[Data listing]:

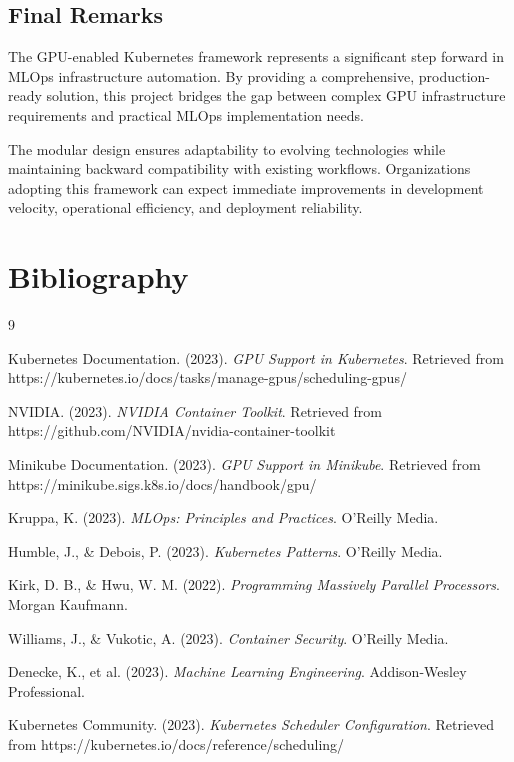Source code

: \documentclass[12pt,a4paper]{report}
\begin{document}
\section{Final Remarks}
The GPU-enabled Kubernetes framework represents a significant step forward in MLOps infrastructure automation. By providing a comprehensive, production-ready solution, this project bridges the gap between complex GPU infrastructure requirements and practical MLOps implementation needs.

The modular design ensures adaptability to evolving technologies while maintaining backward compatibility with existing workflows. Organizations adopting this framework can expect immediate improvements in development velocity, operational efficiency, and deployment reliability.

\chapter{Bibliography}
\label{chap:bibliography}

\begin{thebibliography}{9}

Kubernetes Documentation. (2023). \textit{GPU Support in Kubernetes}. Retrieved from https://kubernetes.io/docs/tasks/manage-gpus/scheduling-gpus/

NVIDIA. (2023). \textit{NVIDIA Container Toolkit}. Retrieved from https://github.com/NVIDIA/nvidia-container-toolkit

Minikube Documentation. (2023). \textit{GPU Support in Minikube}. Retrieved from https://minikube.sigs.k8s.io/docs/handbook/gpu/

Kruppa, K. (2023). \textit{MLOps: Principles and Practices}. O'Reilly Media.

Humble, J., \& Debois, P. (2023). \textit{Kubernetes Patterns}. O'Reilly Media.

Kirk, D. B., \& Hwu, W. M. (2022). \textit{Programming Massively Parallel Processors}. Morgan Kaufmann.

Williams, J., \& Vukotic, A. (2023). \textit{Container Security}. O'Reilly Media.

Denecke, K., et al. (2023). \textit{Machine Learning Engineering}. Addison-Wesley Professional.

Kubernetes Community. (2023). \textit{Kubernetes Scheduler Configuration}. Retrieved from https://kubernetes.io/docs/reference/scheduling/

\end{thebibliography}
\end{document}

[What to do]: Keeping both end lines, retype exactly the lines from the first line of the material through the line that contains "Kubernetes Documentation. (2023).", but not the pictures.

[Result for this task]:
Source code

: \documentclass[12pt,a4paper]{report}
\begin{document}
\section{Final Remarks}
The GPU-enabled Kubernetes framework represents a significant step forward in MLOps infrastructure automation. By providing a comprehensive, production-ready solution, this project bridges the gap between complex GPU infrastructure requirements and practical MLOps implementation needs.

The modular design ensures adaptability to evolving technologies while maintaining backward compatibility with existing workflows. Organizations adopting this framework can expect immediate improvements in development velocity, operational efficiency, and deployment reliability.

\chapter{Bibliography}
\label{chap:bibliography}

\begin{thebibliography}{9}

Kubernetes Documentation. (2023). \textit{GPU Support in Kubernetes}. Retrieved from https://kubernetes.io/docs/tasks/manage-gpus/scheduling-gpus/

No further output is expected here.